A DP multiplier is a LARGE piece of logic. first you need a large multiplier array. These things scale in the square of bits. As an example from the FPGA world, a DP multiplier takes 6x more resources and an SP multiplier. Everything else scales at best linearly with FP width. the net result is that DP FP pipes take up a LOT of real estate, and while the difference for 1 is rather small, when you have 256 of them, it adds up, significantly so. So say a SP FP unit is .5mm^2. A DP unit is in the range of 1-1.5, but we'll use 1mm^2 for the example. The difference between 256 SP units, and 256 DP units is 128mm^2. Not at all insignificant.
 
Four months seems long to me, but since a lot of the work is compute bound, it can really depends on what compute resources you can throw at it.
I'm counting from synthesized netlist to metal tape out, which typically happens two weeks or so after base layer tape out and overlaps fracture.
 
So this is code for "swaaye, you're an idiot, and I shall make a spectacle of you LOLZ!".
Not my intention. Just want to counter the PR/FUD surrounding fermi's compute capabilities. Compute and graphics are feeding into each other improvement in one, allowing/inducing improvements in other.

To be complete, if you want the ultimate graphics chip, take larrabee 1.0 (which is about as much a compute chip as can be) and increase it's power and area efficiency by an OoM (without sacrificing the architecture, feel free to shoot x86 though :LOL:).
 
A lot of this depends on granularity. multiplies have the greatest area expansion and it looks like AMD specifically designed the multipliers such that they didn't add a significant area increase by reducing the delivered throughput to the point where they could easily utilize only the existing hardware without having to add additional hardware support in. In contrast it seems that fermi maintains a 2:1 mul ratio which requires adding significantly more hardware into the design. AKA, a DP mul requires roughly 4x the area of a SP mul, where as for add its only roughly 2x.

What is the area cost of an int32 multiplier vs fp32 multiplier? The former was added in fermi just to do dpfp more cheaply. int32 multiplication happens only in the t unit in ati, so clearly not something that is terribly useful for graphics. The AGUs don't use the int32 multiplier either.

If anything, that is the real cost of dp in fermi.
 
Even if they saw after A1 that they couldn't reach the speeds they wanted and decided right away that a B1 could improve things, they'd still want to fix the logic bugs in metal first. It takes at least 4 months go from a netlist to tape-out, another 2 months until silicon and only then you can start with qualification again.

Thx for the reply. Helps me a lot to understand hiw such things are actually done.
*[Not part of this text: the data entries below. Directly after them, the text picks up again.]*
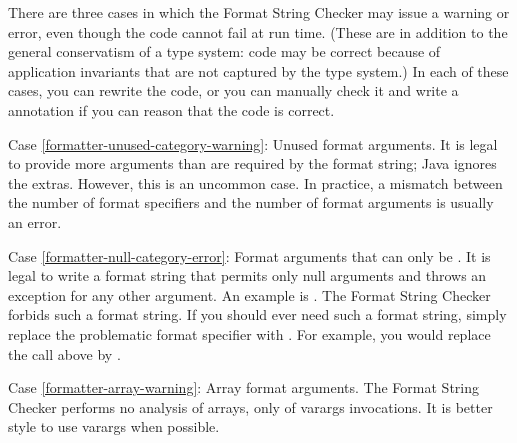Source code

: 
There are three cases in which the Format String Checker may issue a
warning or error, even though the code cannot fail at run time.
(These are in addition to the general conservatism of a type system:  code
may be correct because of application invariants that are not captured by
the type system.)
In each of these cases, you can rewrite the code, or you can manually check
it and write a  annotation if you can reason that
the code is correct.


Case \ref{formatter-unused-category-warning}:
  Unused format arguments.  It is legal to provide more arguments than are
  required by the format string; Java ignores the extras.  However, this is
  an uncommon case.  In practice, a mismatch between the number of format
  specifiers and the number of format arguments is usually an error.

Case \ref{formatter-null-category-error}:
  Format arguments that can only be .
  It is legal to write a format string that permits only null arguments and
  throws an exception for any other argument.  An example is
  .
  The Format String Checker forbids such a format string.
  If you should ever need such a format string, simply replace the problematic
  format specifier with .  For example, you would replace the
  call above by .

Case \ref{formatter-array-warning}:
  Array format arguments.
  The Format String Checker performs no analysis of
  arrays, only of varargs invocations.  It is better style to use varargs
  when possible.


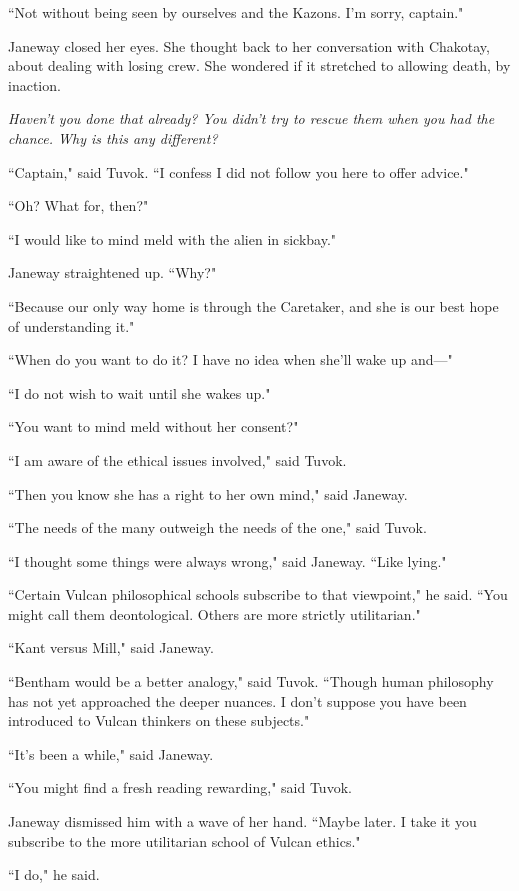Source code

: \documentclass[twoside,letterpaper,12pt]{memoir}
\begin{document}
``Not without being seen by ourselves and the Kazons. I'm sorry, captain." 

Janeway closed her eyes. She thought back to her conversation with Chakotay, about dealing with losing crew. She wondered if it stretched to allowing death, by inaction. 

\textit{Haven't you done that already? You didn't try to rescue them when you had the chance. Why is this any different?} 

``Captain," said Tuvok. ``I confess I did not follow you here to offer advice." 

``Oh? What for, then?" 

``I would like to mind meld with the alien in sickbay." 

Janeway straightened up. ``Why?" 

``Because our only way home is through the Caretaker, and she is our best hope of understanding it." 

``When do you want to do it? I have no idea when she'll wake up and---" 

``I do not wish to wait until she wakes up." 

``You want to mind meld without her consent?" 

``I am aware of the ethical issues involved," said Tuvok. 

``Then you know she has a right to her own mind," said Janeway. 

``The needs of the many outweigh the needs of the one," said Tuvok. 

``I thought some things were always wrong," said Janeway. ``Like lying." 

``Certain Vulcan philosophical schools subscribe to that viewpoint," he said. ``You might call them deontological. Others are more strictly utilitarian." 

``Kant versus Mill," said Janeway. 

``Bentham would be a better analogy," said Tuvok. ``Though human philosophy has not yet approached the deeper nuances. I don't suppose you have been introduced to Vulcan thinkers on these subjects." 

``It's been a while," said Janeway. 

``You might find a fresh reading rewarding," said Tuvok. 

Janeway dismissed him with a wave of her hand. ``Maybe later. I take it you subscribe to the more utilitarian school of Vulcan ethics." 

``I do," he said. 
\end{document}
Nothing has taped out, nor has any prep been made to do so, so tapeouts are unlikely to be imminent. That puts things at 6 months or so out minimum.
-Charlie

Thx fpr the info. You are always a first rate source for such info. If NV has no mainstream and entry level DX11 chip till the end of 2010, they are broke.
 
Yes, but you can't change a fuse in the glove box and have the engine change from a V6 to a V8 now can you?

-Charlie
Okay, this line of reasoning is really, really bad, so I'm going to have to step back up again.

Look, there is no possible way that nVidia (or any company, for that matter) can produce consumer cards that perform as well as professional ones in professional apps. Here's the basic issue:

1. It takes time and money on nVidia's part to develop and validate drivers for use on professional software.
2. This money must be recuperated through the sales of professional graphics hardware (i.e. Quadro/Tesla).
3. If the sales of the professional hardware is not sufficient to pay for the development (hardware and software) of said professional hardware, then nVidia will make more money by stopping production.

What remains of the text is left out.